Lee Turner did not have allergies, or a cold, or a deviated septum. He knew that loss of smell either meant there was something

wrong with your nose, or your brain.

He ground the beans, then filled the French press with exquisite carefulness, worried his shaking hands would spill the coffee

or knock the whole thing over. He flipped the hourglass timer, mumbled something about the bathroom, and slipped into the

hallway, where he took another Benadryl even though it would probably put him to sleep. It was too much, too soon, but he

had to drink coffee with his father, who would notice if Lee’s hands were shaking. He took a steadying breath, then turned

back to the kitchen and watched the grains of sand in the hourglass fall and fall and fall.

He poured his father a cup, added cream until it was medium brown, then stirred in two spoonfuls of sugar. Lee made his own

coffee exactly the same way, not because he liked it, but because he hated the taste of coffee no matter what it was mixed

with, and he might as well make his father think they were alike in this one particular way.

Lee placed the two coffee cups on the table and sat exactly one cushion away from his father on the couch, close enough that

the distance felt friendly, but not so close that Lee looked clingy—his father only liked affection if it was quiet.

Lee’s father took a sip and nodded in approval. “Thank you, Lee,” he said, not looking at him.

Lee made a sound of acknowledgment and sipped his own coffee, which tasted like nothing at all.

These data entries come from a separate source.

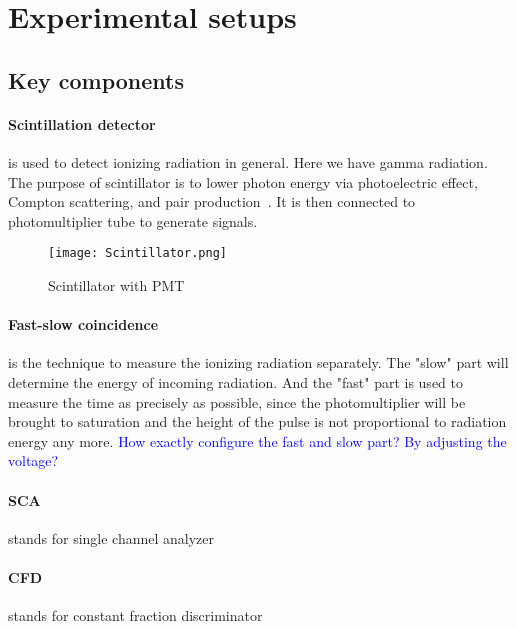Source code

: \section{Experimental setups}

\subsection{Key components}
\paragraph{Scintillation detector}
is used to detect ionizing radiation in general. Here we have gamma radiation. The purpose of scintillator is to lower photon energy via photoelectric effect, Compton scattering, and pair production~\cite{wermes}. It is then connected to photomultiplier tube to generate signals.
\begin{figure}[ht]
   \centering
   \texttt{[image: Scintillator.png]}
   \caption{Scintillator with PMT~\cite{wikiScin}}%
\end{figure}

\paragraph{Fast-slow coincidence} is the technique to measure the ionizing radiation separately. The "slow" part will determine the energy of incoming radiation. And the "fast" part is used to measure the time as precisely as possible, since the photomultiplier will be brought to saturation and the height of the pulse is not proportional to radiation energy any more. \textcolor{blue}{How exactly configure the fast and slow part? By adjusting the voltage?}

\paragraph{SCA} stands for single channel analyzer

\paragraph{CFD} stands for constant fraction discriminator

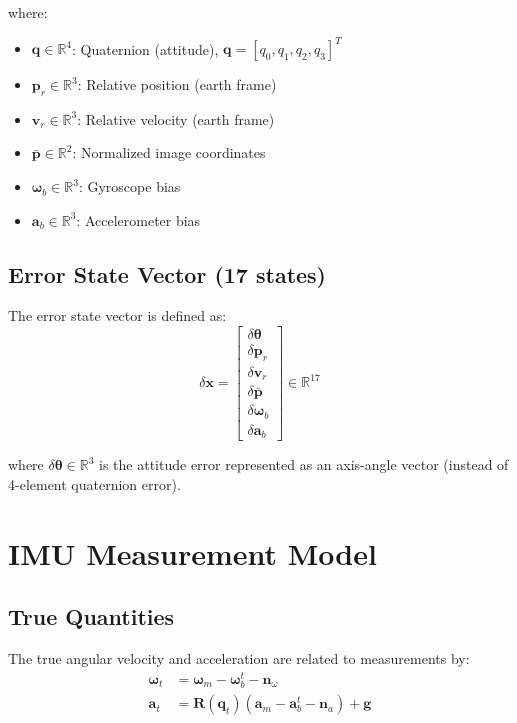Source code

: \documentclass[11pt,a4paper]{article}
\newcommand{\quat}{\mathbf{q}}
\newcommand{\pr}{\mathbf{p}_r}
\newcommand{\vr}{\mathbf{v}_r}
\newcommand{\pbar}{\bar{\mathbf{p}}}
\newcommand{\bgyr}{\bm{\omega}_b}
\newcommand{\bacc}{\mathbf{a}_b}
\newcommand{\R}{\mathbf{R}}
\begin{document}
where:
\begin{itemize}
    \item $\quat \in \mathbb{R}^4$: Quaternion (attitude), $\quat = [q_0, q_1, q_2, q_3]^T$
    \item $\pr \in \mathbb{R}^3$: Relative position (earth frame)
    \item $\vr \in \mathbb{R}^3$: Relative velocity (earth frame)
    \item $\pbar \in \mathbb{R}^2$: Normalized image coordinates
    \item $\bgyr \in \mathbb{R}^3$: Gyroscope bias
    \item $\bacc \in \mathbb{R}^3$: Accelerometer bias
\end{itemize}

\subsection{Error State Vector (17 states)}
The error state vector is defined as:
\begin{equation}
    \delta\mathbf{x} = \begin{bmatrix} \delta\bm{\theta} \\ \delta\pr \\ \delta\vr \\ \delta\pbar \\ \delta\bgyr \\ \delta\bacc \end{bmatrix}
    \in \mathbb{R}^{17}
\end{equation}

where $\delta\bm{\theta} \in \mathbb{R}^3$ is the attitude error represented as an axis-angle vector (instead of 4-element quaternion error).

\section{IMU Measurement Model}

\subsection{True Quantities}
The true angular velocity and acceleration are related to measurements by:
\begin{align}
    \bm{\omega}_t &= \bm{\omega}_m - \bgyr^t - \mathbf{n}_\omega \\
    \mathbf{a}_t &= \R(\quat_t)(\mathbf{a}_m - \bacc^t - \mathbf{n}_a) + \mathbf{g}
\end{align}
\end{document}
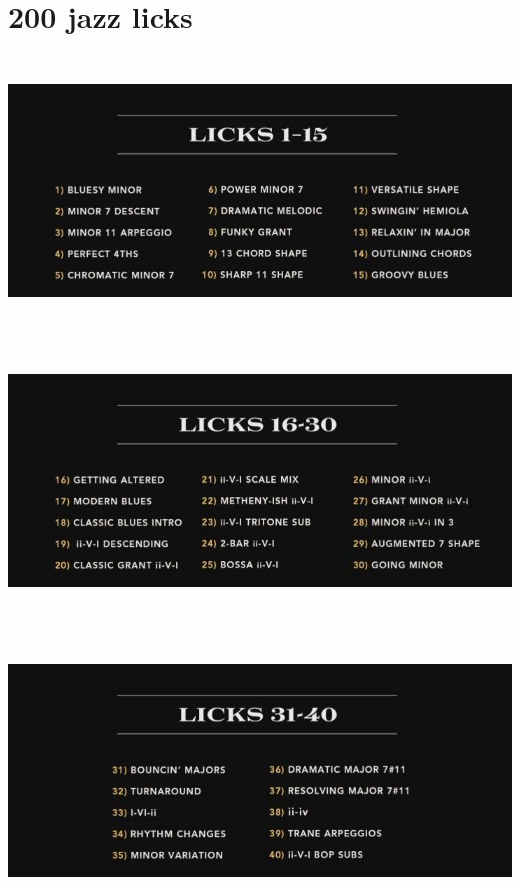 \documentclass[a4paper]{book}
\begin{document}
\clearpage\section[200 jazz licks]{200 jazz licks}
\hypertarget{RefHeadingToc106973218262}{}

\begin{center}
\includegraphics[width=17cm,height=7.177cm]{lebluessupportsmethodes-img31.jpg}
\end{center}


\begin{center}
\includegraphics[width=17cm,height=7.177cm]{lebluessupportsmethodes-img32.jpg}
\end{center}


\begin{center}
\includegraphics[width=17cm,height=7.177cm]{lebluessupportsmethodes-img33.jpg}
\end{center}
\clearpage
\end{document}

Here, in the silence, Lee let himself pretend that this was enough, that this was fine, that he was the kind of person who could sit and silently drink coffee and not feel like he was trying to hold back a tsunami from spilling out of his ears, his mouth, his eyes.

He would drown the world one day. He was sure of it.

When he sat this close, he could hear his father’s heartbeat.

Too fast, sometimes stuttering, like it was trying to escape from something, someone.

You can’t hear other people’s heartbeats , his father once said. Maybe he couldn’t, but he didn’t know what Lee was capable of. After all, he was sitting here next to Lee, calmly drinking coffee

instead of calling the cops to have Lee thrown in jail.

The doctor said his father’s heart condition was under control, but they couldn’t hear what Lee could. They didn’t have the

same sense of impending doom that Lee could taste in the air the way animals could sense storms.

When Lee was fourteen and learned that stress could exacerbate his father’s condition, he took it upon himself to block all

the news stations from the TV, to sweep up the kitchen and wipe the counters with lavender oil before his father got home

from work, making sure his father never tripped over a shoe in the hallway or pulled an expired bottle of dressing from the

fridge or had to make his own cup of coffee. Now that Lee was in college, his father’s girlfriend could take care of him,

but Lee still made sure to only ever give his father good news, good grades, good behavior.